Adjoint-based Hopf-bifurcation Instability Suppression via First Lyapunov Coefficient
Sicheng He, Max Howell, Daning Huang, Eirikur Jonsson, Galen W. Ng, Joaquim R. R. A. Martins
TL;DR
This work addresses the challenge of integrating Hopf-bifurcation stability into gradient-based design optimization by leveraging the first Lyapunov coefficient as a local stability metric. It develops an efficient adjoint-based (RAD) formulation to compute derivatives of the first Lyapunov coefficient, deriving a two-branch adjoint system and a RAD expression that is independent of the number of design variables. The authors demonstrate the approach on three problems—a manufactured algebraic Hopf model, a nonlinear aeroelastic typical-section, and a complex Ginzburg–Landau PDE—where subcritical bifurcations are suppressed and stable, supercritical LCOs are obtained. The method promises scalable bifurcation-constrained optimization for aeroelastic/aerodynamic design and other PDE-governed systems, with potential extensions to multi-mode Hopf phenomena and larger nonlinear setups.
Abstract
Many physical systems exhibit limit cycle oscillations induced by Hopf bifurcations. In aerospace engineering, limit cycle oscillations arise from undesirable Hopf bifurcation phenomena such as aeroelastic flutter and transonic buffet. In some cases, the resulting limit cycle oscillations can themselves be unstable, leading to amplitude divergence or hysteretic transitions that threaten structural integrity and performance.
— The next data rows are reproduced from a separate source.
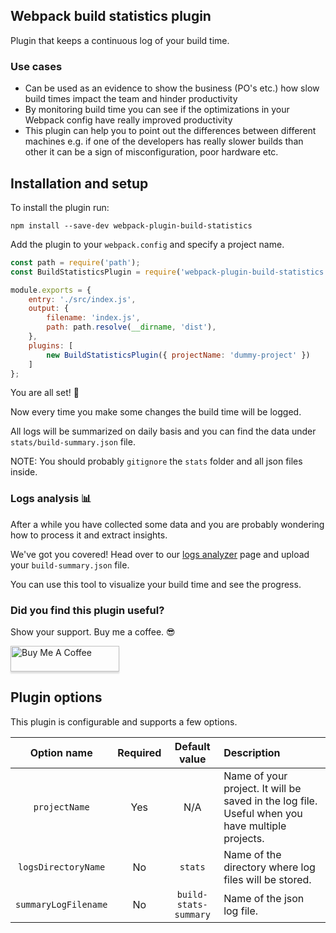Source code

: ## Webpack build statistics plugin

Plugin that keeps a continuous log of your build time.

### Use cases

- Can be used as an evidence to show the business (PO's etc.) how slow build times impact the team and hinder productivity
- By monitoring build time you can see if the optimizations in your Webpack config have really improved productivity
- This plugin can help you to point out the differences between different machines e.g. if one of the developers has really slower builds than other it can be a sign of misconfiguration, poor hardware etc.

## Installation and setup

To install the plugin run:

`npm install --save-dev webpack-plugin-build-statistics`

Add the plugin to your `webpack.config` and specify a project name.

```js
const path = require('path');
const BuildStatisticsPlugin = require('webpack-plugin-build-statistics');

module.exports = {
    entry: './src/index.js',
    output: {
        filename: 'index.js',
        path: path.resolve(__dirname, 'dist'),
    },
    plugins: [
        new BuildStatisticsPlugin({ projectName: 'dummy-project' })
    ]
};
```

You are all set! 🚀

Now every time you make some changes the build time will be logged.

All logs will be summarized on daily basis and you can find the data under `stats/build-summary.json` file.

NOTE: You should probably `gitignore` the `stats` folder and all json files inside.

### Logs analysis 📊

After a while you have collected some data and you are probably wondering how to process it and extract insights.

We've got you covered!
Head over to our [logs analyzer](https://nemwiz.github.io/build-statistics-plugin/) page and upload your `build-summary.json` file.

You can use this tool to visualize your build time and see the progress.

### Did you find this plugin useful?

Show your support. Buy me a coffee. 😎

<a href="https://www.buymeacoffee.com/nemwiz" target="_blank"><img src="https://www.buymeacoffee.com/assets/img/custom_images/orange_img.png" alt="Buy Me A Coffee" style="height: 41px !important;width: 174px !important;box-shadow: 0px 3px 2px 0px rgba(190, 190, 190, 0.5) !important;-webkit-box-shadow: 0px 3px 2px 0px rgba(190, 190, 190, 0.5) !important;" ></a>


## Plugin options

This plugin is configurable and supports a few options.


| Option name        | Required           | Default value  |   Description        |
|:-------------:|:-------------:|:-----:|:-------------|
| `projectName`      | Yes | N/A | Name of your project. It will be saved in the log file. Useful when you have multiple projects. |
| `logsDirectoryName`      | No |   `stats` | Name of the directory where log files will be stored. |
| `summaryLogFilename` | No | `build-stats-summary` | Name of the json log file. |
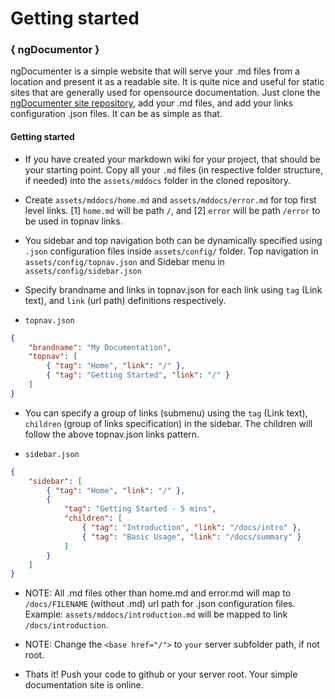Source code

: # Getting started


### { ngDocumentor }
  
ngDocumenter is a simple website that will serve your .md files from a location and present it as a readable site. It is quite nice and useful for static sites that are generally used for opensource documentation. Just clone the [ngDocumenter site repository](https://github.com/ngDocumentor/ngDocumentor.github.io), add your .md files, and add your links configuration .json files. It can be as simple as that.


#### Getting started


* If you have created your markdown wiki for your project, that should be your starting point. Copy all your `.md` files (in respective folder structure, if needed) into the `assets/mddocs` folder in the cloned repository.


* Create `assets/mddocs/home.md` and `assets/mddocs/error.md` for top first level links. [1] `home.md` will be path `/`, and [2] `error` will be path `/error` to be used in topnav links.


* You sidebar and top navigation both can be dynamically specified using `.json` configuration files inside `assets/config/` folder. Top navigation in `assets/config/topnav.json` and Sidebar menu in `assets/config/sidebar.json`


* Specify brandname and links in topnav.json for each link using `tag` (Link text), and `link` (url path) definitions respectively.

* `topnav.json`

```json
{
    "brandname": "My Documentation",
    "topnav": [
        { "tag": "Home", "link": "/" },
        { "tag": "Getting Started", "link": "/" }
    ]
}
```


* You can specify a group of links (submenu) using the `tag` (Link text), `children` (group of links specification) in the sidebar. The children will follow the above topnav.json links pattern.


* `sidebar.json`

```json
{
    "sidebar": [
        { "tag": "Home", "link": "/" },
        {
            "tag": "Getting Started - 5 mins",
            "children": [
                { "tag": "Introduction", "link": "/docs/intro" },
                { "tag": "Basic Usage", "link": "/docs/summary" }
            ]
        }
    ]
}
```


* NOTE: All .md files other than home.md and error.md will map to `/docs/FILENAME` (without .md) url path for .json configuration files. Example: `assets/mddocs/introduction.md` will be mapped to link `/docs/introduction`.


* NOTE: Change the `<base href="/">` to `your` server subfolder path, if not root.


* Thats it! Push your code to github or your server root. Your simple documentation site is online.

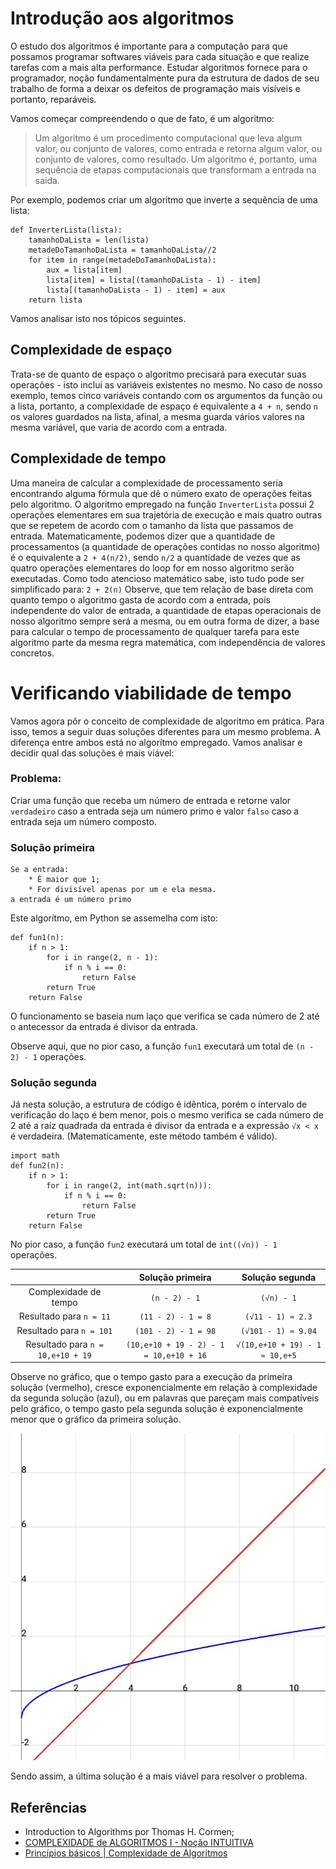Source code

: # Introdução aos algoritmos

O estudo dos algoritmos é importante para a computação para que possamos programar softwares viáveis para cada situação e que realize tarefas com a mais alta performance.
Estudar algoritmos fornece para o programador, noção fundamentalmente pura da estrutura de dados de seu trabalho de forma a deixar os defeitos de programação mais visíveis e portanto, reparáveis.

Vamos começar compreendendo o que de fato, é um algoritmo:

> Um algoritmo é um procedimento computacional que leva algum valor, ou conjunto de valores, como entrada e retorna algum valor, ou conjunto de valores, como resultado. Um algoritmo é, portanto, uma sequência de etapas computacionais que transformam a entrada na saída.

Por exemplo, podemos criar um algoritmo que inverte a sequência de uma lista:

```
def InverterLista(lista):
    tamanhoDaLista = len(lista)
    metadeDoTamanhoDaLista = tamanhoDaLista//2
    for item in range(metadeDoTamanhoDaLista):
        aux = lista[item]
        lista[item] = lista[(tamanhoDaLista - 1) - item]
        lista[(tamanhoDaLista - 1) - item] = aux
    return lista

```
Vamos analisar isto nos tópicos seguintes.

## Complexidade de espaço

Trata-se de quanto de espaço o algoritmo precisará para executar suas operações - isto inclui as variáveis existentes no mesmo. No caso de nosso exemplo, temos cinco variáveis contando com os argumentos da função ou a lista, portanto, a complexidade de espaço é equivalente a `4 + n`, sendo `n` os valores guardados na lista, afinal, a mesma guarda vários valores na mesma variável, que varia de acordo com a entrada.

## Complexidade de tempo

Uma maneira de calcular a complexidade de processamento seria encontrando alguma fórmula que dê o número exato de operações feitas pelo algoritmo.
O algoritmo empregado na função `InverterLista` possui 2 operações elementares em sua trajetória de execução e mais quatro outras que se repetem de acordo com o tamanho da lista que passamos de entrada. Matematicamente, podemos dizer que a quantidade de processamentos (a quantidade de operações contidas no nosso algoritmo) é o equivalente a `2 + 4(n/2)`, sendo `n/2` a quantidade de vezes que as quatro operações elementares do loop for em nosso algoritmo serão executadas. Como todo atencioso matemático sabe, isto tudo pode ser simplificado para: `2 + 2(n)` Observe, que tem relação de base direta com quanto tempo o algoritmo gasta de acordo com a entrada, pois independente do valor de entrada, a quantidade de etapas operacionais de nosso algoritmo sempre será a mesma, ou em outra forma de dizer, a base para calcular o tempo de processamento de qualquer tarefa para este algoritmo parte da mesma regra matemática, com independência de valores concretos.

# Verificando viabilidade de tempo

Vamos agora pôr o conceito de complexidade de algoritmo em prática. Para isso, temos a seguir duas soluções diferentes para um mesmo problema. A diferença entre ambos está no algorítmo empregado. Vamos analisar e decidir qual das soluções é mais viável:

### Problema:

Criar uma função que receba um número de entrada e retorne valor `verdadeiro` caso a entrada seja um número primo e valor `falso` caso a entrada seja um número composto.


### Solução primeira 
```
Se a entrada:
    * É maior que 1;
    * For divisível apenas por um e ela mesma.
a entrada é um número primo
```
Este algorítmo, em Python se assemelha com isto:
```
def fun1(n):
    if n > 1:
        for i in range(2, n - 1):
            if n % i == 0:
                return False
        return True
    return False
```

O funcionamento se baseia num laço que verifica se cada número de 2 até o antecessor da entrada é divisor da entrada.

Observe aqui, que no pior caso, a função `fun1` executará um total de `(n - 2) - 1` operações.

### Solução segunda

Já nesta solução, a estrutura de código é idêntica, porém o intervalo de verificação do laço é bem menor, pois o mesmo verifica se cada número de 2 até a raíz quadrada da entrada é divisor da entrada e a expressão `√x < x` é verdadeira. (Matematicamente, este método também é válido).

``` 
import math
def fun2(n):
    if n > 1:
        for i in range(2, int(math.sqrt(n))):
            if n % i == 0:
                return False
        return True
    return False
```

No pior caso, a função `fun2` executará um total de `int((√n)) - 1` operações.

|| Solução primeira | Solução segunda |
:---: | :---: | :---: |
Complexidade de tempo| `(n - 2) - 1` | `(√n) - 1` |
Resultado para `n = 11` |`(11 - 2) - 1 = 8`|`(√11 - 1) ≈ 2.3`|
Resultado para `n = 101` |`(101 - 2) - 1 = 98`|`(√101 - 1) ≈ 9.04`|
Resultado para `n = 10,e+10 + 19` |`(10,e+10 + 19 - 2) - 1 = 10,e+10 + 16`|`√(10,e+10 + 19) - 1 ≈ 10,e+5`|

Observe no gráfico, que o tempo gasto para a execução da primeira solução (vermelho), cresce exponencialmente em relação à complexidade da segunda solução (azul), ou em palavras que pareçam mais compatíveis pelo gráfico, o tempo gasto pela segunda solução é exponencialmente menor que o gráfico da primeira solução.

![Gráfico-complexidade-dos-algorítmos](../midia/grafico_complexidade_de_algoritmos.jpg)

Sendo assim, a última solução é a mais viável para resolver o problema.

## Referências

* Introduction to Algorithms por Thomas H. Cormen;
* [COMPLEXIDADE de ALGORITMOS I - Noção INTUITIVA](https://www.youtube.com/watch?v=KVlGx-9CuO4)
* [Princípios básicos | Complexidade de Algoritmos](https://www.youtube.com/watch?v=gRDl0VIhu4A)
Avoiding such phenomena when performing gradient based design optimization requires a constraint that quantifies the stability of the bifurcations and the derivative of that constraint with respect to the design variables. To capture the local stability of bifurcations, we leverage the first Lyapunov coefficient, which predicts whether the resulting limit cycle oscillation is stable or unstable. We develop an accurate and efficient method for computing derivatives of the first Lyapunov coefficient. We leverage the adjoint method and reverse algorithmic differentiation to efficiently compute the derivative of the first Lyapunov coefficient. We demonstrate the efficacy of the proposed adjoint method in three design optimization problems that suppress unstable bifurcation: an algebraic Hopf bifurcation model, an aeroelastic model of a typical section, and a nonlinear problem based on the complex Ginzburg-Landau partial differential equation. While the current formulation addresses only a single bifurcation mode, the proposed adjoint shows great potential for efficiently handling Hopf bifurcation constraints in large scale nonlinear problems governed by partial differential equations. Its accuracy, versatility and scalability make it a promising tool for aeroelastic and aerodynamic design optimization as well as other engineering problems involving Hopf bifurcation instabilities.